YOUR GOAL => Without the pictures, copy all the entries below exactly.

[Start of section]

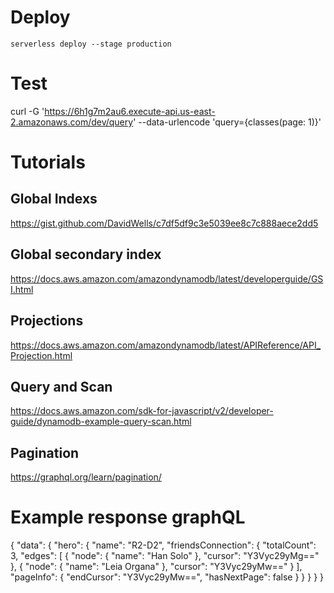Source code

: # Deploy
`serverless deploy --stage production`

# Test
curl -G 'https://6h1g7m2au6.execute-api.us-east-2.amazonaws.com/dev/query' --data-urlencode 'query={classes(page: 1)}'

# Tutorials
## Global Indexs
https://gist.github.com/DavidWells/c7df5df9c3e5039ee8c7c888aece2dd5

## Global secondary index
https://docs.aws.amazon.com/amazondynamodb/latest/developerguide/GSI.html


## Projections
https://docs.aws.amazon.com/amazondynamodb/latest/APIReference/API_Projection.html

## Query and Scan
https://docs.aws.amazon.com/sdk-for-javascript/v2/developer-guide/dynamodb-example-query-scan.html

## Pagination
https://graphql.org/learn/pagination/


# Example response graphQL
{
  "data": {
    "hero": {
      "name": "R2-D2",
      "friendsConnection": {
        "totalCount": 3,
        "edges": [
          {
            "node": {
              "name": "Han Solo"
            },
            "cursor": "Y3Vyc29yMg=="
          },
          {
            "node": {
              "name": "Leia Organa"
            },
            "cursor": "Y3Vyc29yMw=="
          }
        ],
        "pageInfo": {
          "endCursor": "Y3Vyc29yMw==",
          "hasNextPage": false
        }
      }
    }
  }
}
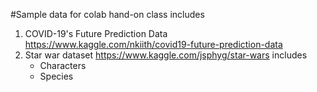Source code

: #Sample data for colab hand-on class includes
1. COVID-19's Future Prediction Data https://www.kaggle.com/nkiith/covid19-future-prediction-data
2. Star war dataset https://www.kaggle.com/jsphyg/star-wars includes
     * Characters
     * Species
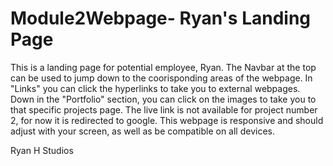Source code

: # Module2Webpage- Ryan's Landing Page

This is a landing page for potential employee, Ryan. The Navbar at the top can be used to jump down to the coorisponding areas of the webpage. In "Links" you can click the hyperlinks to take you to external webpages. Down in the "Portfolio" section, you can click on the images to take you to that specific projects page. The live link is not available for project number 2, for now it is redirected to google. This webpage is responsive and should adjust with your screen, as well as be compatible on all devices. 

 Ryan H Studios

[End of section]

RESULT OF THE TASK =>
Source code

: # Deploy
`serverless deploy --stage production`

# Test
curl -G 'https://6h1g7m2au6.execute-api.us-east-2.amazonaws.com/dev/query' --data-urlencode 'query={classes(page: 1)}'

# Tutorials
## Global Indexs
https://gist.github.com/DavidWells/c7df5df9c3e5039ee8c7c888aece2dd5

## Global secondary index
https://docs.aws.amazon.com/amazondynamodb/latest/developerguide/GSI.html


## Projections
https://docs.aws.amazon.com/amazondynamodb/latest/APIReference/API_Projection.html

## Query and Scan
https://docs.aws.amazon.com/sdk-for-javascript/v2/developer-guide/dynamodb-example-query-scan.html

## Pagination
https://graphql.org/learn/pagination/


# Example response graphQL
{
  "data": {
    "hero": {
      "name": "R2-D2",
      "friendsConnection": {
        "totalCount": 3,
        "edges": [
          {
            "node": {
              "name": "Han Solo"
            },
            "cursor": "Y3Vyc29yMg=="
          },
          {
            "node": {
              "name": "Leia Organa"
            },
            "cursor": "Y3Vyc29yMw=="
          }
        ],
        "pageInfo": {
          "endCursor": "Y3Vyc29yMw==",
          "hasNextPage": false
        }
      }
    }
  }
}
Source code

: #Sample data for colab hand-on class includes
1. COVID-19's Future Prediction Data https://www.kaggle.com/nkiith/covid19-future-prediction-data
2. Star war dataset https://www.kaggle.com/jsphyg/star-wars includes
     * Characters
     * Species
Source code

: # Module2Webpage- Ryan's Landing Page

This is a landing page for potential employee, Ryan. The Navbar at the top can be used to jump down to the coorisponding areas of the webpage. In "Links" you can click the hyperlinks to take you to external webpages. Down in the "Portfolio" section, you can click on the images to take you to that specific projects page. The live link is not available for project number 2, for now it is redirected to google. This webpage is responsive and should adjust with your screen, as well as be compatible on all devices. 

 Ryan H Studios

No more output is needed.